EXERCISE: Return each line of the entries that mentions the word "color".

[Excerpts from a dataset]
• • •
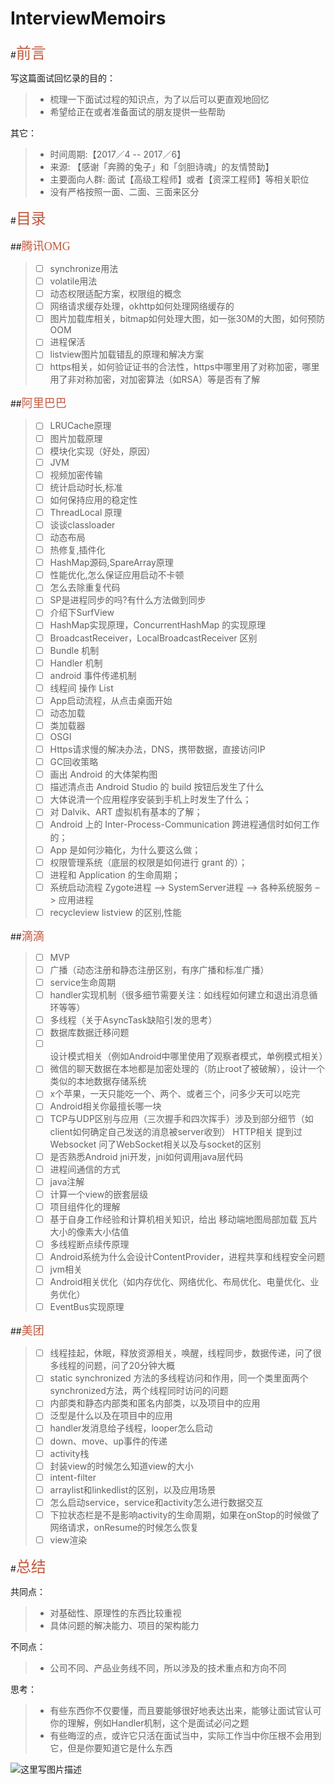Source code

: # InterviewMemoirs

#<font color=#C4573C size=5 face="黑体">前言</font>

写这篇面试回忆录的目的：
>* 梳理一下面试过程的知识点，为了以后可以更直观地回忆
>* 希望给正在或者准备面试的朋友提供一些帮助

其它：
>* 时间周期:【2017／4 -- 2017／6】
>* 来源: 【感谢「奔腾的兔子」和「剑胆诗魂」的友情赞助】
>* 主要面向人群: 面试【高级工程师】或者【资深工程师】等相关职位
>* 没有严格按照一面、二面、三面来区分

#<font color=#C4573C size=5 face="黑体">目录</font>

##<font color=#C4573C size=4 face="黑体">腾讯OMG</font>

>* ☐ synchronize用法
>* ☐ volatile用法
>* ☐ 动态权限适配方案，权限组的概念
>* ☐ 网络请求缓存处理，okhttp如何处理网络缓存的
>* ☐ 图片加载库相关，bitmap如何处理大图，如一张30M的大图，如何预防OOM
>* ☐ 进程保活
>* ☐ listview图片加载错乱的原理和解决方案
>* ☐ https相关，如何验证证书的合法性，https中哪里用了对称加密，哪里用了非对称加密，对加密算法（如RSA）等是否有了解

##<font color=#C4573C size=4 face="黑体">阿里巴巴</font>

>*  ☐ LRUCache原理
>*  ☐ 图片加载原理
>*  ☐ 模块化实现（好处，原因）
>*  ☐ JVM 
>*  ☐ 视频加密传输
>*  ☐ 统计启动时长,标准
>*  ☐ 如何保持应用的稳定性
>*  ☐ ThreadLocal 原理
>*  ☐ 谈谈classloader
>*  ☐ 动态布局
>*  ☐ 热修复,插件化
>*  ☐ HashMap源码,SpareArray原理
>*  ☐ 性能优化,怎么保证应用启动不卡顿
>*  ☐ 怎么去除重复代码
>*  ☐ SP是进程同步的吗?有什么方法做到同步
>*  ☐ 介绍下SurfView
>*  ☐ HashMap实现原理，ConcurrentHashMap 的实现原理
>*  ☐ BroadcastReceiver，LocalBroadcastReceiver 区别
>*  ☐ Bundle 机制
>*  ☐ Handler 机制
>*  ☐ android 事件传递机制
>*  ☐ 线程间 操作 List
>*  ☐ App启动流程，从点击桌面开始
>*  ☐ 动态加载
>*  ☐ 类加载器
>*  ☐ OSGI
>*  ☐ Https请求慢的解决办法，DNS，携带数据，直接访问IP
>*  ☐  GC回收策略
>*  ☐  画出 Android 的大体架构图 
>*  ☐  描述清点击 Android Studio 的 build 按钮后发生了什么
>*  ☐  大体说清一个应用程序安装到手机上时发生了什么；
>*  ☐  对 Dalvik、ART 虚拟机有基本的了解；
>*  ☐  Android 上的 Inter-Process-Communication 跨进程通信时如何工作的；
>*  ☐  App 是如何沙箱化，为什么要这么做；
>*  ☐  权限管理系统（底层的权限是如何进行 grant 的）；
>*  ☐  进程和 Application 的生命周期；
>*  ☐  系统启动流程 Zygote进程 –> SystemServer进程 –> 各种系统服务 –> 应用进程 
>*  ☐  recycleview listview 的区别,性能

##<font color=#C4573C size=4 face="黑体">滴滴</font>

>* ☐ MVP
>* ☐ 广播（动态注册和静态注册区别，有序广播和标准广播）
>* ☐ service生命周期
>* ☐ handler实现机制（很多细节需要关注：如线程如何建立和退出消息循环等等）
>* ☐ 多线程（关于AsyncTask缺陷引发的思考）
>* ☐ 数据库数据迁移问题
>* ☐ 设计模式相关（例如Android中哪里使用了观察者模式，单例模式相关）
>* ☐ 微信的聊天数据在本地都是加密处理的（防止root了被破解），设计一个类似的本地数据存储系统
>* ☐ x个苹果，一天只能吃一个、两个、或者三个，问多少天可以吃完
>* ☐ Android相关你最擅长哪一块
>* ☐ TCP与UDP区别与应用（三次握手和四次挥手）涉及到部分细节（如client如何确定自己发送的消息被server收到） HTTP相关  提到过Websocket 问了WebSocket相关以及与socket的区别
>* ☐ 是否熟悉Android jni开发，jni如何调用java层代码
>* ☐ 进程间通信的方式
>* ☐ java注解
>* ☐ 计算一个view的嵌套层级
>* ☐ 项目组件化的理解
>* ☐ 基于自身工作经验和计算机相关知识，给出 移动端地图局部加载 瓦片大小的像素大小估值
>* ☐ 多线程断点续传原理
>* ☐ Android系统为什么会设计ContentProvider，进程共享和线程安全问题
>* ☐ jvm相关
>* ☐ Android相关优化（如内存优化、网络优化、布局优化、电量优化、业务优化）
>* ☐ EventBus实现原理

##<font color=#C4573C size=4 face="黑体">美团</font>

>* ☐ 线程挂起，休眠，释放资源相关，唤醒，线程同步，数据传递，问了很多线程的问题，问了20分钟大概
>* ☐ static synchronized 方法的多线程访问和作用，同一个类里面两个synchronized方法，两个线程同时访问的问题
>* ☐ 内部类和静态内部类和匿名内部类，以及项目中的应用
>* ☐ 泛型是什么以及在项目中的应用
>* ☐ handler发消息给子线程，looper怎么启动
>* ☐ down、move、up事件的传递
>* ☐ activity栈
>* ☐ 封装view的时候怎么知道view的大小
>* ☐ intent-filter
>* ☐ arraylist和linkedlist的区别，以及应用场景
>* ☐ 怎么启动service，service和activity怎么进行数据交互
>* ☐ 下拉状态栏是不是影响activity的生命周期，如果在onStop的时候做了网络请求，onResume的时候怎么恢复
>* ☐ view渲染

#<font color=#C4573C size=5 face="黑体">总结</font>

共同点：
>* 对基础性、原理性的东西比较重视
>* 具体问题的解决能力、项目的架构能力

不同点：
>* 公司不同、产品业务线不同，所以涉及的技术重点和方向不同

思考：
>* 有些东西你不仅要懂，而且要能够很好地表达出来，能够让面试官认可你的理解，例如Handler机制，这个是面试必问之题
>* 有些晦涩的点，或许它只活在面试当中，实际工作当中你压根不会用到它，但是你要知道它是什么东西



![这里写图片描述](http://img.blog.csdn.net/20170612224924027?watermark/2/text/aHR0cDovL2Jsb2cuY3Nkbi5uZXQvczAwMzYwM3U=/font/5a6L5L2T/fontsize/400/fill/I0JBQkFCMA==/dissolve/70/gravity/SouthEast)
• • •
ANSWER TO THIS EXERCISE:
#<font color=#C4573C size=5 face="黑体">前言</font>
#<font color=#C4573C size=5 face="黑体">目录</font>
##<font color=#C4573C size=4 face="黑体">腾讯OMG</font>
##<font color=#C4573C size=4 face="黑体">阿里巴巴</font>
##<font color=#C4573C size=4 face="黑体">滴滴</font>
##<font color=#C4573C size=4 face="黑体">美团</font>
#<font color=#C4573C size=5 face="黑体">总结</font>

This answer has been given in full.